In his backyard in Kerala, India, Vinod Sahadevan Nair, 60, grows bananas and plantains and rears chickens and ducks. Situated as it is in an agrarian region, abutting the biodiverse Western Ghats, his farm may seem typical. But a walk through his four acres reveals bananas growing in every conceivable shape, size, and hue: from deep red to turquoise blue. An avid farmer since the age of 12, Vinod has conscientiously collected some 430 varieties of banana over the past 30 years.

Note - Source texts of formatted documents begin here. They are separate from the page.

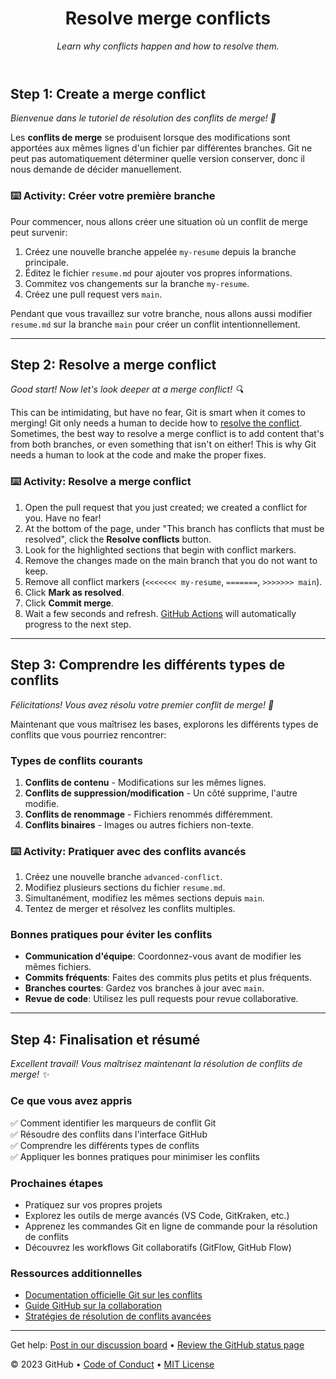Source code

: <header>

<!--
  <<< Author notes: Course header >>>
  Include a 1280×640 image, course title in sentence case, and a concise description in emphasis.
  In your repository settings: enable template repository, add your 1280×640 social image, auto delete head branches.
  Add your open source license, GitHub uses MIT license.
-->

# Resolve merge conflicts

_Learn why conflicts happen and how to resolve them._

</header>

## Step 1: Create a merge conflict

_Bienvenue dans le tutoriel de résolution des conflits de merge! :wave:_

Les **conflits de merge** se produisent lorsque des modifications sont apportées aux mêmes lignes d'un fichier par différentes branches. Git ne peut pas automatiquement déterminer quelle version conserver, donc il nous demande de décider manuellement.

### :keyboard: Activity: Créer votre première branche

Pour commencer, nous allons créer une situation où un conflit de merge peut survenir:

1. Créez une nouvelle branche appelée `my-resume` depuis la branche principale.
2. Éditez le fichier `resume.md` pour ajouter vos propres informations.
3. Commitez vos changements sur la branche `my-resume`.
4. Créez une pull request vers `main`.

Pendant que vous travaillez sur votre branche, nous allons aussi modifier `resume.md` sur la branche `main` pour créer un conflit intentionnellement.

---

## Step 2: Resolve a merge conflict

_Good start! Now let's look deeper at a merge conflict! :mag:_

This can be intimidating, but have no fear, Git is smart when it comes to merging! Git only needs a human to decide how to [resolve the conflict](https://docs.github.com/en/pull-requests/collaborating-with-pull-requests/addressing-merge-conflicts/resolving-a-merge-conflict-using-the-command-line). Sometimes, the best way to resolve a merge conflict is to add content that's from both branches, or even something that isn't on either! This is why Git needs a human to look at the code and make the proper fixes.

### :keyboard: Activity: Resolve a merge conflict

1. Open the pull request that you just created; we created a conflict for you. Have no fear!
2. At the bottom of the page, under "This branch has conflicts that must be resolved", click the **Resolve conflicts** button.
3. Look for the highlighted sections that begin with conflict markers.
4. Remove the changes made on the main branch that you do not want to keep.
5. Remove all conflict markers (`<<<<<<< my-resume`, `=======`, `>>>>>>> main`).
6. Click **Mark as resolved**.
7. Click **Commit merge**.
8. Wait a few seconds and refresh. [GitHub Actions](https://docs.github.com/en/actions) will automatically progress to the next step.

---

## Step 3: Comprendre les différents types de conflits

_Félicitations! Vous avez résolu votre premier conflit de merge! :tada:_

Maintenant que vous maîtrisez les bases, explorons les différents types de conflits que vous pourriez rencontrer:

### Types de conflits courants

1. **Conflits de contenu** - Modifications sur les mêmes lignes.
2. **Conflits de suppression/modification** - Un côté supprime, l'autre modifie.
3. **Conflits de renommage** - Fichiers renommés différemment.
4. **Conflits binaires** - Images ou autres fichiers non-texte.

### :keyboard: Activity: Pratiquer avec des conflits avancés

1. Créez une nouvelle branche `advanced-conflict`.
2. Modifiez plusieurs sections du fichier `resume.md`.
3. Simultanément, modifiez les mêmes sections depuis `main`.
4. Tentez de merger et résolvez les conflits multiples.

### Bonnes pratiques pour éviter les conflits

- **Communication d'équipe**: Coordonnez-vous avant de modifier les mêmes fichiers.
- **Commits fréquents**: Faites des commits plus petits et plus fréquents.
- **Branches courtes**: Gardez vos branches à jour avec `main`.
- **Revue de code**: Utilisez les pull requests pour revue collaborative.

---

## Step 4: Finalisation et résumé

_Excellent travail! Vous maîtrisez maintenant la résolution de conflits de merge! :sparkles:_

### Ce que vous avez appris

✅ Comment identifier les marqueurs de conflit Git  
✅ Résoudre des conflits dans l'interface GitHub  
✅ Comprendre les différents types de conflits  
✅ Appliquer les bonnes pratiques pour minimiser les conflits  

### Prochaines étapes

- Pratiquez sur vos propres projets
- Explorez les outils de merge avancés (VS Code, GitKraken, etc.)
- Apprenez les commandes Git en ligne de commande pour la résolution de conflits
- Découvrez les workflows Git collaboratifs (GitFlow, GitHub Flow)

### Ressources additionnelles

- [Documentation officielle Git sur les conflits](https://git-scm.com/docs/git-merge#_how_conflicts_are_presented)
- [Guide GitHub sur la collaboration](https://docs.github.com/en/pull-requests/collaborating-with-pull-requests)
- [Stratégies de résolution de conflits avancées](https://docs.github.com/en/pull-requests/collaborating-with-pull-requests/addressing-merge-conflicts)

<footer>

---

Get help: [Post in our discussion board](https://github.com/orgs/skills/discussions/categories/resolve-merge-conflicts) &bull; [Review the GitHub status page](https://www.githubstatus.com/)

&copy; 2023 GitHub &bull; [Code of Conduct](https://www.contributor-covenant.org/version/2/1/code_of_conduct/code_of_conduct.md) &bull; [MIT License](https://gh.io/mit)

</footer>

Vinod’s farming practices were not always so quixotic. As a youngster, he pitched in and spent weekends helping his father tend their coconuts and the 10 to 11 banana varieties that they grew. This was typical for the area—unlike in banana-importing countries, where people know only the Cavendish banana, Indian markets generally sell at least a dozen different types. A bright student, Vinod graduated college with a degree in physics and picked up a web-designer job in Kochi, 150 miles north of his village, Parassala. Still, on weekends, he returned to visit his family and help on the farm.

Before the pandemic, Vinod often showed his bananas to children and fellow banana farmers.
Before the pandemic, Vinod often showed his bananas to children and fellow banana farmers.

In 2012, Vinod approached one of the agricultural institutes in his home state to procure a few native suckers (shoots arising from a banana tree’s roots, which are used for replanting). But a staff member turned him away and refused to answer his questions. This spurred Vinod to seek banana knowledge on his own. He skimmed the internet, wrote letters and emails to other agricultural institutes in India, and traveled great lengths of the country to procure exotic varieties. A banana empire was born.

It was his mother’s death in late 2015, though, that forced him to permanently move to Parassala to take care of his father. He also decided to plunge full-time into farming, and acquired a few acres for banana cultivation.

India produces close to 29 million tonnes of bananas every year, of which it exports a mere 1 percent. Blessed with abundant rainfall, sunshine, and fertile, loamy soil, the southern pockets of India, as well as its northeastern region, have long been a crucible for banana cultivation. After Southeast Asia, the country is considered a source of the fruit’s origins and biodiversity.

Clockwise from top-left: Rasakadali or ney poovan bananas; a plantation of Kerala's beloved nendran bananas; and ducks on the farm.
Clockwise from top-left: Rasakadali or ney poovan bananas; a plantation of Kerala’s beloved nendran bananas; and ducks on the farm.

Vinod says bananas are one of the most profitable crops in Kerala, and one of the easiest to grow, requiring minimal maintenance. He uses one grove for commercial cultivation of the nendran banana, which is used extensively in Kerala cuisine and often fetches a good price. “But I wanted to do something quirky with the rest of the banana plantation,” he says.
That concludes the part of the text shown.